** Opening RECORDED DATA block **

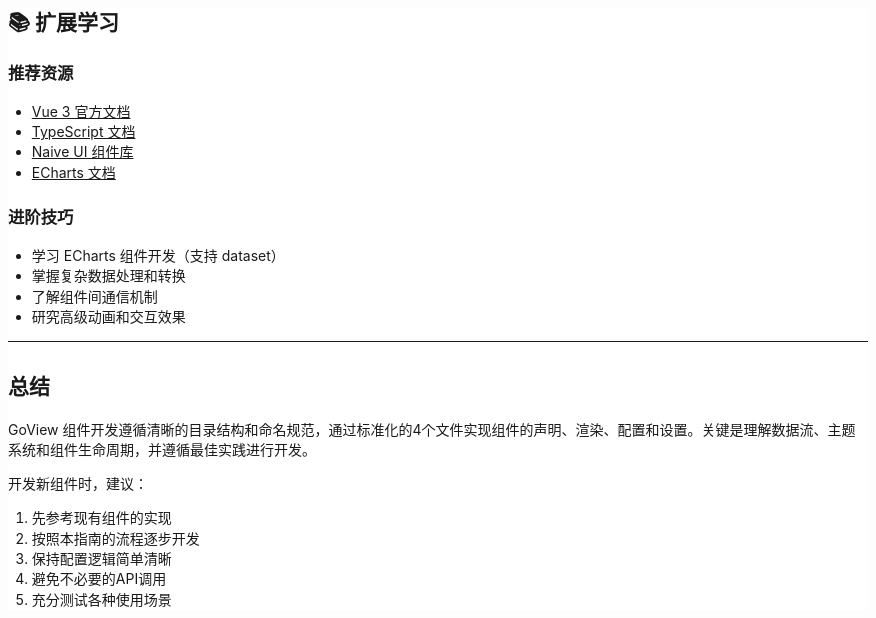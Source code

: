 ## 📚 扩展学习

### 推荐资源

- [Vue 3 官方文档](https://vuejs.org/)
- [TypeScript 文档](https://www.typescriptlang.org/)
- [Naive UI 组件库](https://www.naiveui.com/)
- [ECharts 文档](https://echarts.apache.org/)

### 进阶技巧

- 学习 ECharts 组件开发（支持 dataset）
- 掌握复杂数据处理和转换
- 了解组件间通信机制
- 研究高级动画和交互效果

---

## 总结

GoView 组件开发遵循清晰的目录结构和命名规范，通过标准化的4个文件实现组件的声明、渲染、配置和设置。关键是理解数据流、主题系统和组件生命周期，并遵循最佳实践进行开发。

开发新组件时，建议：
1. 先参考现有组件的实现
2. 按照本指南的流程逐步开发
3. 保持配置逻辑简单清晰
4. 避免不必要的API调用
5. 充分测试各种使用场景 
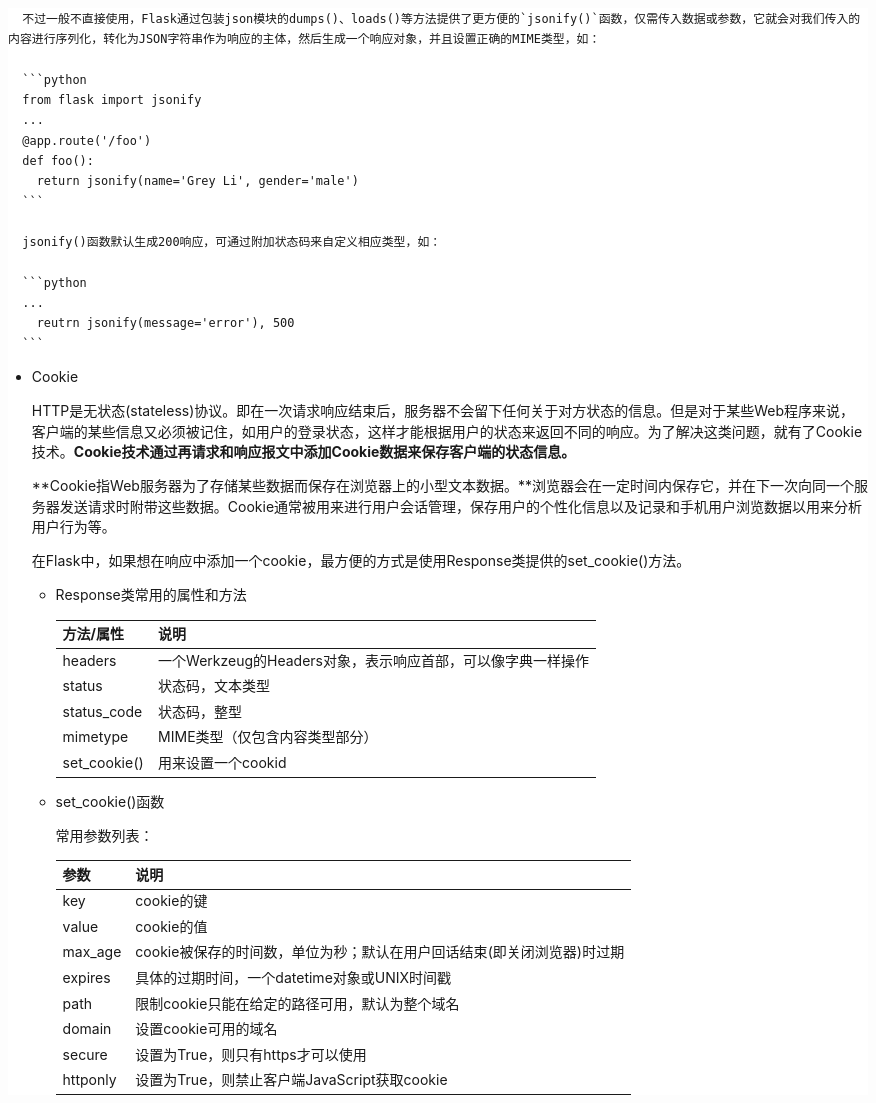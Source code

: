       不过一般不直接使用，Flask通过包装json模块的dumps()、loads()等方法提供了更方便的`jsonify()`函数，仅需传入数据或参数，它就会对我们传入的内容进行序列化，转化为JSON字符串作为响应的主体，然后生成一个响应对象，并且设置正确的MIME类型，如：

      ```python
      from flask import jsonify
      ...
      @app.route('/foo')
      def foo():
        return jsonify(name='Grey Li', gender='male')
      ```

      jsonify()函数默认生成200响应，可通过附加状态码来自定义相应类型，如：

      ```python
      ...
      	reutrn jsonify(message='error'), 500
      ```

- Cookie

  HTTP是无状态(stateless)协议。即在一次请求响应结束后，服务器不会留下任何关于对方状态的信息。但是对于某些Web程序来说，客户端的某些信息又必须被记住，如用户的登录状态，这样才能根据用户的状态来返回不同的响应。为了解决这类问题，就有了Cookie技术。**Cookie技术通过再请求和响应报文中添加Cookie数据来保存客户端的状态信息。**

  **Cookie指Web服务器为了存储某些数据而保存在浏览器上的小型文本数据。**浏览器会在一定时间内保存它，并在下一次向同一个服务器发送请求时附带这些数据。Cookie通常被用来进行用户会话管理，保存用户的个性化信息以及记录和手机用户浏览数据以用来分析用户行为等。

  在Flask中，如果想在响应中添加一个cookie，最方便的方式是使用Response类提供的set_cookie()方法。

  - Response类常用的属性和方法

    | 方法/属性    | 说明                                                        |
    | ------------ | ----------------------------------------------------------- |
    | headers      | 一个Werkzeug的Headers对象，表示响应首部，可以像字典一样操作 |
    | status       | 状态码，文本类型                                            |
    | status_code  | 状态码，整型                                                |
    | mimetype     | MIME类型（仅包含内容类型部分）                              |
    | set_cookie() | 用来设置一个cookid                                          |

  - set_cookie()函数

    常用参数列表：

    | 参数     | 说明                                                         |
    | -------- | ------------------------------------------------------------ |
    | key      | cookie的键                                                   |
    | value    | cookie的值                                                   |
    | max_age  | cookie被保存的时间数，单位为秒；默认在用户回话结束(即关闭浏览器)时过期 |
    | expires  | 具体的过期时间，一个datetime对象或UNIX时间戳                 |
    | path     | 限制cookie只能在给定的路径可用，默认为整个域名               |
    | domain   | 设置cookie可用的域名                                         |
    | secure   | 设置为True，则只有https才可以使用                            |
    | httponly | 设置为True，则禁止客户端JavaScript获取cookie                 |
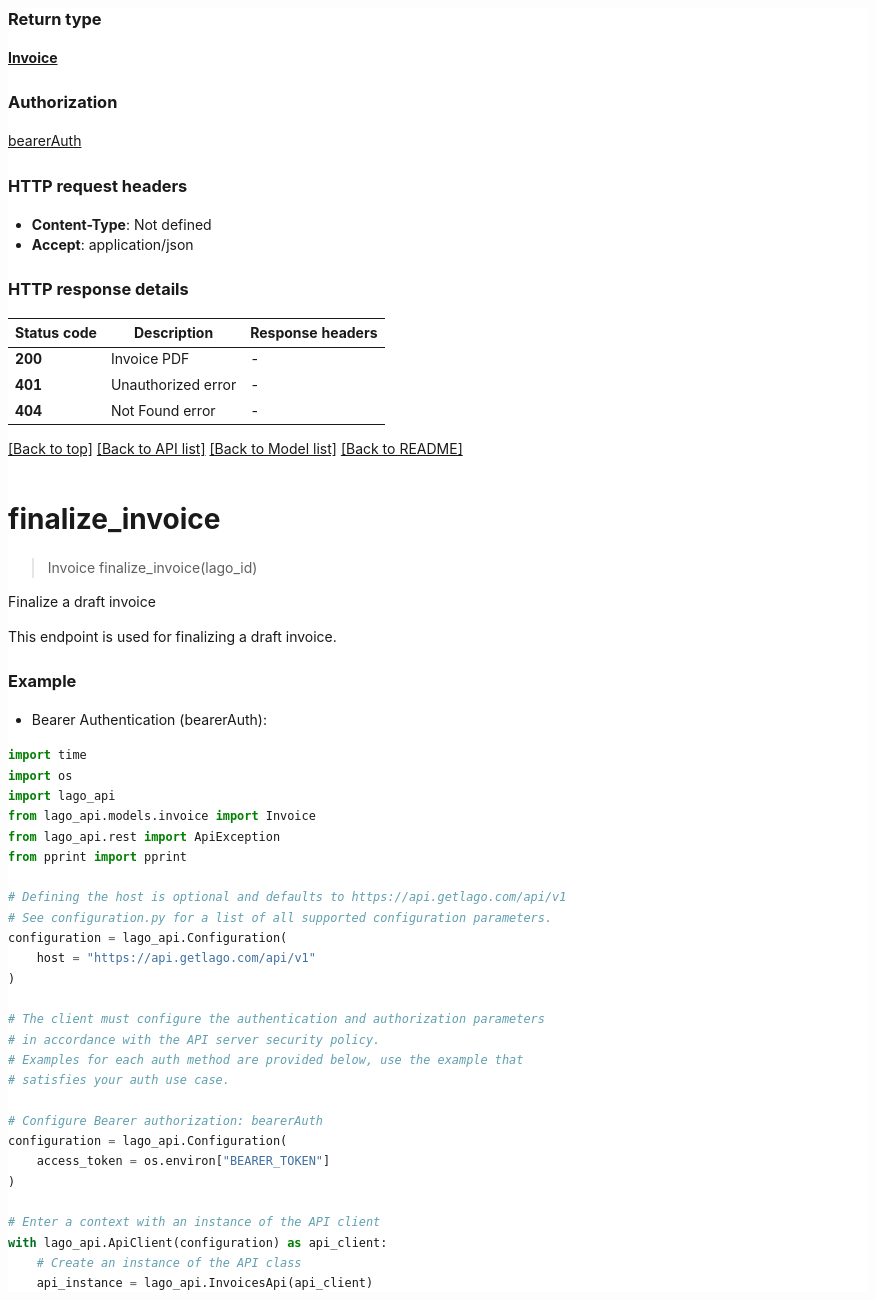 ### Return type

[**Invoice**](Invoice.md)

### Authorization

[bearerAuth](../README.md#bearerAuth)

### HTTP request headers

 - **Content-Type**: Not defined
 - **Accept**: application/json

### HTTP response details

| Status code | Description | Response headers |
|-------------|-------------|------------------|
**200** | Invoice PDF |  -  |
**401** | Unauthorized error |  -  |
**404** | Not Found error |  -  |

[[Back to top]](#) [[Back to API list]](../README.md#documentation-for-api-endpoints) [[Back to Model list]](../README.md#documentation-for-models) [[Back to README]](../README.md)

# **finalize_invoice**
> Invoice finalize_invoice(lago_id)

Finalize a draft invoice

This endpoint is used for finalizing a draft invoice.

### Example

* Bearer Authentication (bearerAuth):

```python
import time
import os
import lago_api
from lago_api.models.invoice import Invoice
from lago_api.rest import ApiException
from pprint import pprint

# Defining the host is optional and defaults to https://api.getlago.com/api/v1
# See configuration.py for a list of all supported configuration parameters.
configuration = lago_api.Configuration(
    host = "https://api.getlago.com/api/v1"
)

# The client must configure the authentication and authorization parameters
# in accordance with the API server security policy.
# Examples for each auth method are provided below, use the example that
# satisfies your auth use case.

# Configure Bearer authorization: bearerAuth
configuration = lago_api.Configuration(
    access_token = os.environ["BEARER_TOKEN"]
)

# Enter a context with an instance of the API client
with lago_api.ApiClient(configuration) as api_client:
    # Create an instance of the API class
    api_instance = lago_api.InvoicesApi(api_client)
```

** Closing RECORDED DATA block **

§ **REQUIREMENT**: Leave the images out and transcribe the remaining data above word for word.

§ **SOLUTION TO THE PROBLEM**:
Source code

: ## 📚 扩展学习

### 推荐资源

- [Vue 3 官方文档](https://vuejs.org/)
- [TypeScript 文档](https://www.typescriptlang.org/)
- [Naive UI 组件库](https://www.naiveui.com/)
- [ECharts 文档](https://echarts.apache.org/)

### 进阶技巧

- 学习 ECharts 组件开发（支持 dataset）
- 掌握复杂数据处理和转换
- 了解组件间通信机制
- 研究高级动画和交互效果

---

## 总结

GoView 组件开发遵循清晰的目录结构和命名规范，通过标准化的4个文件实现组件的声明、渲染、配置和设置。关键是理解数据流、主题系统和组件生命周期，并遵循最佳实践进行开发。

开发新组件时，建议：
1. 先参考现有组件的实现
2. 按照本指南的流程逐步开发
3. 保持配置逻辑简单清晰
4. 避免不必要的API调用
5. 充分测试各种使用场景 
Source code

:       不过一般不直接使用，Flask通过包装json模块的dumps()、loads()等方法提供了更方便的`jsonify()`函数，仅需传入数据或参数，它就会对我们传入的内容进行序列化，转化为JSON字符串作为响应的主体，然后生成一个响应对象，并且设置正确的MIME类型，如：

      ```python
      from flask import jsonify
      ...
      @app.route('/foo')
      def foo():
        return jsonify(name='Grey Li', gender='male')
      ```

      jsonify()函数默认生成200响应，可通过附加状态码来自定义相应类型，如：

      ```python
      ...
      	reutrn jsonify(message='error'), 500
      ```

- Cookie

  HTTP是无状态(stateless)协议。即在一次请求响应结束后，服务器不会留下任何关于对方状态的信息。但是对于某些Web程序来说，客户端的某些信息又必须被记住，如用户的登录状态，这样才能根据用户的状态来返回不同的响应。为了解决这类问题，就有了Cookie技术。**Cookie技术通过再请求和响应报文中添加Cookie数据来保存客户端的状态信息。**

  **Cookie指Web服务器为了存储某些数据而保存在浏览器上的小型文本数据。**浏览器会在一定时间内保存它，并在下一次向同一个服务器发送请求时附带这些数据。Cookie通常被用来进行用户会话管理，保存用户的个性化信息以及记录和手机用户浏览数据以用来分析用户行为等。

  在Flask中，如果想在响应中添加一个cookie，最方便的方式是使用Response类提供的set_cookie()方法。

  - Response类常用的属性和方法

    | 方法/属性    | 说明                                                        |
    | ------------ | ----------------------------------------------------------- |
    | headers      | 一个Werkzeug的Headers对象，表示响应首部，可以像字典一样操作 |
    | status       | 状态码，文本类型                                            |
    | status_code  | 状态码，整型                                                |
    | mimetype     | MIME类型（仅包含内容类型部分）                              |
    | set_cookie() | 用来设置一个cookid                                          |

  - set_cookie()函数

    常用参数列表：

    | 参数     | 说明                                                         |
    | -------- | ------------------------------------------------------------ |
    | key      | cookie的键                                                   |
    | value    | cookie的值                                                   |
    | max_age  | cookie被保存的时间数，单位为秒；默认在用户回话结束(即关闭浏览器)时过期 |
    | expires  | 具体的过期时间，一个datetime对象或UNIX时间戳                 |
    | path     | 限制cookie只能在给定的路径可用，默认为整个域名               |
    | domain   | 设置cookie可用的域名                                         |
    | secure   | 设置为True，则只有https才可以使用                            |
    | httponly | 设置为True，则禁止客户端JavaScript获取cookie                 |
 ### Return type

[**Invoice**](Invoice.md)

### Authorization

[bearerAuth](../README.md#bearerAuth)

### HTTP request headers

 - **Content-Type**: Not defined
 - **Accept**: application/json

### HTTP response details

| Status code | Description | Response headers |
|-------------|-------------|------------------|
**200** | Invoice PDF |  -  |
**401** | Unauthorized error |  -  |
**404** | Not Found error |  -  |

[[Back to top]](#) [[Back to API list]](../README.md#documentation-for-api-endpoints) [[Back to Model list]](../README.md#documentation-for-models) [[Back to README]](../README.md)

# **finalize_invoice**
> Invoice finalize_invoice(lago_id)

Finalize a draft invoice

This endpoint is used for finalizing a draft invoice.

### Example

* Bearer Authentication (bearerAuth):

```python
import time
import os
import lago_api
from lago_api.models.invoice import Invoice
from lago_api.rest import ApiException
from pprint import pprint

# Defining the host is optional and defaults to https://api.getlago.com/api/v1
# See configuration.py for a list of all supported configuration parameters.
configuration = lago_api.Configuration(
    host = "https://api.getlago.com/api/v1"
)

# The client must configure the authentication and authorization parameters
# in accordance with the API server security policy.
# Examples for each auth method are provided below, use the example that
# satisfies your auth use case.

# Configure Bearer authorization: bearerAuth
configuration = lago_api.Configuration(
    access_token = os.environ["BEARER_TOKEN"]
)

# Enter a context with an instance of the API client
with lago_api.ApiClient(configuration) as api_client:
    # Create an instance of the API class
    api_instance = lago_api.InvoicesApi(api_client)
```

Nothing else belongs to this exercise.